Could you give the listing again exactly, without its pictures?

▶ Given data
* * *

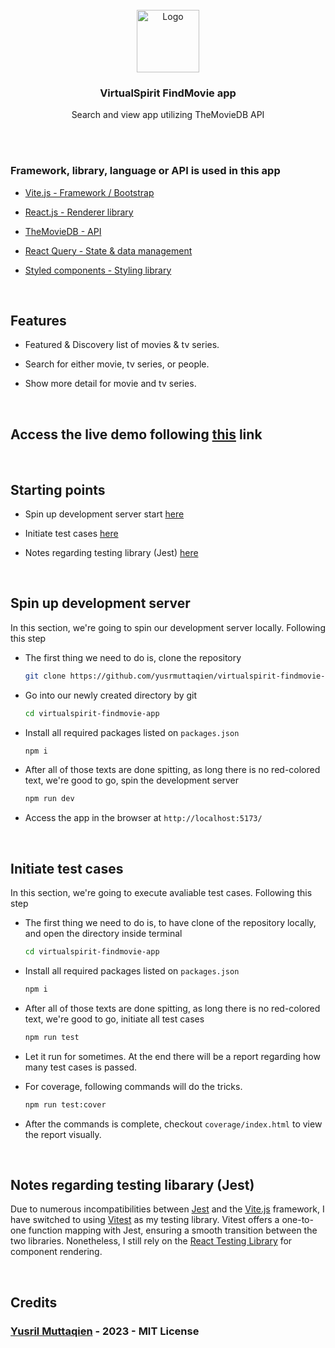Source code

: <br/>
<div align="center">
  <img src="public/favicon.svg" alt="Logo" width="100" height="100">

  <h3 align="center">VirtualSpirit FindMovie app</h3>

  <p align="center">
    Search and view app utilizing TheMovieDB API
  </p>
</div>
<br/>

<br/>

### Framework, library, language or API is used in this app

- [Vite.js - Framework / Bootstrap](https://vitejs.dev/)

- [React.js - Renderer library](https://reactjs.org/)

- [TheMovieDB - API](https://developer.themoviedb.org/)

- [React Query - State & data management](https://tanstack.com/query/)

- [Styled components - Styling library](https://styled-components.com/)

<br/>

## Features

- Featured & Discovery list of movies & tv series.

- Search for either movie, tv series, or people.

- Show more detail for movie and tv series.

<br/>

## Access the live demo following <a href="https://virtualspirit-findmovie.vercel.app/">this</a> link

<br/>

## Starting points

- Spin up development server start <a href="#development">here</a>

- Initiate test cases <a href="#test">here</a>

- Notes regarding testing library (Jest) <a href="#notes">here</a>

<div id="development"></div>
<br/>

## Spin up development server

In this section, we're going to spin our development server locally. Following this step

- The first thing we need to do is, clone the repository

    ```sh
    git clone https://github.com/yusrmuttaqien/virtualspirit-findmovie-app.git
    ```

- Go into our newly created directory by git

   ```sh
   cd virtualspirit-findmovie-app
   ```

- Install all required packages listed on `packages.json`

   ```sh
   npm i
   ```

- After all of those texts are done spitting, as long there is no red-colored text, we're good to go, spin the development server

   ```sh
   npm run dev
   ```

- Access the app in the browser at `http://localhost:5173/`

<div id="test"></div>
<br/>

## Initiate test cases

In this section, we're going to execute avaliable test cases. Following this step

- The first thing we need to do is, to have clone of the repository locally, and open the directory inside terminal

    ```sh
    cd virtualspirit-findmovie-app
    ```

- Install all required packages listed on `packages.json`

   ```sh
   npm i
   ```

- After all of those texts are done spitting, as long there is no red-colored text, we're good to go, initiate all test cases

   ```sh
   npm run test
   ```

- Let it run for sometimes. At the end there will be a report regarding how many test cases is passed.

- For coverage, following commands will do the tricks.

   ```sh
   npm run test:cover
   ```

- After the commands is complete, checkout `coverage/index.html` to view the report visually.

<div id="notes"></div>
<br/>

## Notes regarding testing libarary (Jest)

Due to numerous incompatibilities between [Jest](https://jestjs.io/) and the [Vite.js](https://vitejs.dev/) framework, I have switched to using [Vitest](https://vitest.dev/) as my testing library. Vitest offers a one-to-one function mapping with Jest, ensuring a smooth transition between the two libraries. Nonetheless, I still rely on the [React Testing Library](https://testing-library.com/) for component rendering.

<br/>

## Credits

### <a href="https://github.com/yusrmuttaqien">Yusril Muttaqien</a> - 2023 - MIT License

* * *

▶ Completed exercise
Source code

: <br/>
<div align="center">
  <img src="public/favicon.svg" alt="Logo" width="100" height="100">

  <h3 align="center">VirtualSpirit FindMovie app</h3>

  <p align="center">
    Search and view app utilizing TheMovieDB API
  </p>
</div>
<br/>

<br/>

### Framework, library, language or API is used in this app

- [Vite.js - Framework / Bootstrap](https://vitejs.dev/)

- [React.js - Renderer library](https://reactjs.org/)

- [TheMovieDB - API](https://developer.themoviedb.org/)

- [React Query - State & data management](https://tanstack.com/query/)

- [Styled components - Styling library](https://styled-components.com/)

<br/>

## Features

- Featured & Discovery list of movies & tv series.

- Search for either movie, tv series, or people.

- Show more detail for movie and tv series.

<br/>

## Access the live demo following <a href="https://virtualspirit-findmovie.vercel.app/">this</a> link

<br/>

## Starting points

- Spin up development server start <a href="#development">here</a>

- Initiate test cases <a href="#test">here</a>

- Notes regarding testing library (Jest) <a href="#notes">here</a>

<div id="development"></div>
<br/>

## Spin up development server

In this section, we're going to spin our development server locally. Following this step

- The first thing we need to do is, clone the repository

    ```sh
    git clone https://github.com/yusrmuttaqien/virtualspirit-findmovie-app.git
    ```

- Go into our newly created directory by git

   ```sh
   cd virtualspirit-findmovie-app
   ```

- Install all required packages listed on `packages.json`

   ```sh
   npm i
   ```

- After all of those texts are done spitting, as long there is no red-colored text, we're good to go, spin the development server

   ```sh
   npm run dev
   ```

- Access the app in the browser at `http://localhost:5173/`

<div id="test"></div>
<br/>

## Initiate test cases

In this section, we're going to execute avaliable test cases. Following this step

- The first thing we need to do is, to have clone of the repository locally, and open the directory inside terminal

    ```sh
    cd virtualspirit-findmovie-app
    ```

- Install all required packages listed on `packages.json`

   ```sh
   npm i
   ```

- After all of those texts are done spitting, as long there is no red-colored text, we're good to go, initiate all test cases

   ```sh
   npm run test
   ```

- Let it run for sometimes. At the end there will be a report regarding how many test cases is passed.

- For coverage, following commands will do the tricks.

   ```sh
   npm run test:cover
   ```

- After the commands is complete, checkout `coverage/index.html` to view the report visually.

<div id="notes"></div>
<br/>

## Notes regarding testing libarary (Jest)

Due to numerous incompatibilities between [Jest](https://jestjs.io/) and the [Vite.js](https://vitejs.dev/) framework, I have switched to using [Vitest](https://vitest.dev/) as my testing library. Vitest offers a one-to-one function mapping with Jest, ensuring a smooth transition between the two libraries. Nonetheless, I still rely on the [React Testing Library](https://testing-library.com/) for component rendering.

<br/>

## Credits

### <a href="https://github.com/yusrmuttaqien">Yusril Muttaqien</a> - 2023 - MIT License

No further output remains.